• About this task
For each entry in the listing, produce an exact copy.

* * * * * * *

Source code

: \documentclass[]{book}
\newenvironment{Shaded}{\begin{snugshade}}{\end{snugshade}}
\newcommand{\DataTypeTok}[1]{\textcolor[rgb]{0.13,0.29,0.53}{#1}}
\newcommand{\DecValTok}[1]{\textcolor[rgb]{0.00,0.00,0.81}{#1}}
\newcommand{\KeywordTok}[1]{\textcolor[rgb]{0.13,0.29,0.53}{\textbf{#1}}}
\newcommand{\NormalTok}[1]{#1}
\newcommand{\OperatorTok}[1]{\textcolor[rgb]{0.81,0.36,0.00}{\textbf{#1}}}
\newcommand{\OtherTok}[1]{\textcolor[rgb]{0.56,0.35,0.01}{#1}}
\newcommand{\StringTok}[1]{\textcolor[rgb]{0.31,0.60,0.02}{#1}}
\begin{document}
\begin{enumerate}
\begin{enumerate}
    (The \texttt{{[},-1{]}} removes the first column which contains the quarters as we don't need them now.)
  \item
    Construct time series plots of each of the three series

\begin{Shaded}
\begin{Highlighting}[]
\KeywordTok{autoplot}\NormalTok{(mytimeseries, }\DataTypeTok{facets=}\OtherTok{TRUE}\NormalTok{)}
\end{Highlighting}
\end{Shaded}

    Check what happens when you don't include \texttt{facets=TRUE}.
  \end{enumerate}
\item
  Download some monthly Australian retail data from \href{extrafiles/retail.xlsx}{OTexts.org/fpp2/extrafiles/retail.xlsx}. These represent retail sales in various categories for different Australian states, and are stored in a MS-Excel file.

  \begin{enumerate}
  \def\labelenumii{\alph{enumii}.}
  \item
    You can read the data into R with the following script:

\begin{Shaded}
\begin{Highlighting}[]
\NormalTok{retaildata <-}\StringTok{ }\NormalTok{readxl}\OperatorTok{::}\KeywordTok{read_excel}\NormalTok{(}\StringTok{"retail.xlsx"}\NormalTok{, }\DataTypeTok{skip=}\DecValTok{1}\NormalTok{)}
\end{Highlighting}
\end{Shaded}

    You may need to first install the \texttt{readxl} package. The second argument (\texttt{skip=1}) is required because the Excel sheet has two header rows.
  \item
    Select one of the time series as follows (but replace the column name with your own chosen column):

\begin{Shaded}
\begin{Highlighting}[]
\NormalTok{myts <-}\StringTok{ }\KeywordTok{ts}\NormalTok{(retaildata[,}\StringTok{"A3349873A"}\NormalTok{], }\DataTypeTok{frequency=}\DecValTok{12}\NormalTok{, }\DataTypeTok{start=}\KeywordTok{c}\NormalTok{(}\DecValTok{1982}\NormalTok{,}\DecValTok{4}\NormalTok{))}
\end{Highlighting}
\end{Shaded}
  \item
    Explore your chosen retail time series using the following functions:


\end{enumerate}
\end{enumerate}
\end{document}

* * * * * * *

• Response to the exercise
Source code

: \documentclass[]{book}
\newenvironment{Shaded}{\begin{snugshade}}{\end{snugshade}}
\newcommand{\DataTypeTok}[1]{\textcolor[rgb]{0.13,0.29,0.53}{#1}}
\newcommand{\DecValTok}[1]{\textcolor[rgb]{0.00,0.00,0.81}{#1}}
\newcommand{\KeywordTok}[1]{\textcolor[rgb]{0.13,0.29,0.53}{\textbf{#1}}}
\newcommand{\NormalTok}[1]{#1}
\newcommand{\OperatorTok}[1]{\textcolor[rgb]{0.81,0.36,0.00}{\textbf{#1}}}
\newcommand{\OtherTok}[1]{\textcolor[rgb]{0.56,0.35,0.01}{#1}}
\newcommand{\StringTok}[1]{\textcolor[rgb]{0.31,0.60,0.02}{#1}}
\begin{document}
\begin{enumerate}
\begin{enumerate}
    (The \texttt{{[},-1{]}} removes the first column which contains the quarters as we don't need them now.)
  \item
    Construct time series plots of each of the three series

\begin{Shaded}
\begin{Highlighting}[]
\KeywordTok{autoplot}\NormalTok{(mytimeseries, }\DataTypeTok{facets=}\OtherTok{TRUE}\NormalTok{)}
\end{Highlighting}
\end{Shaded}

    Check what happens when you don't include \texttt{facets=TRUE}.
  \end{enumerate}
\item
  Download some monthly Australian retail data from \href{extrafiles/retail.xlsx}{OTexts.org/fpp2/extrafiles/retail.xlsx}. These represent retail sales in various categories for different Australian states, and are stored in a MS-Excel file.

  \begin{enumerate}
  \def\labelenumii{\alph{enumii}.}
  \item
    You can read the data into R with the following script:

\begin{Shaded}
\begin{Highlighting}[]
\NormalTok{retaildata <-}\StringTok{ }\NormalTok{readxl}\OperatorTok{::}\KeywordTok{read_excel}\NormalTok{(}\StringTok{"retail.xlsx"}\NormalTok{, }\DataTypeTok{skip=}\DecValTok{1}\NormalTok{)}
\end{Highlighting}
\end{Shaded}

    You may need to first install the \texttt{readxl} package. The second argument (\texttt{skip=1}) is required because the Excel sheet has two header rows.
  \item
    Select one of the time series as follows (but replace the column name with your own chosen column):

\begin{Shaded}
\begin{Highlighting}[]
\NormalTok{myts <-}\StringTok{ }\KeywordTok{ts}\NormalTok{(retaildata[,}\StringTok{"A3349873A"}\NormalTok{], }\DataTypeTok{frequency=}\DecValTok{12}\NormalTok{, }\DataTypeTok{start=}\KeywordTok{c}\NormalTok{(}\DecValTok{1982}\NormalTok{,}\DecValTok{4}\NormalTok{))}
\end{Highlighting}
\end{Shaded}
  \item
    Explore your chosen retail time series using the following functions:


\end{enumerate}
\end{enumerate}
\end{document}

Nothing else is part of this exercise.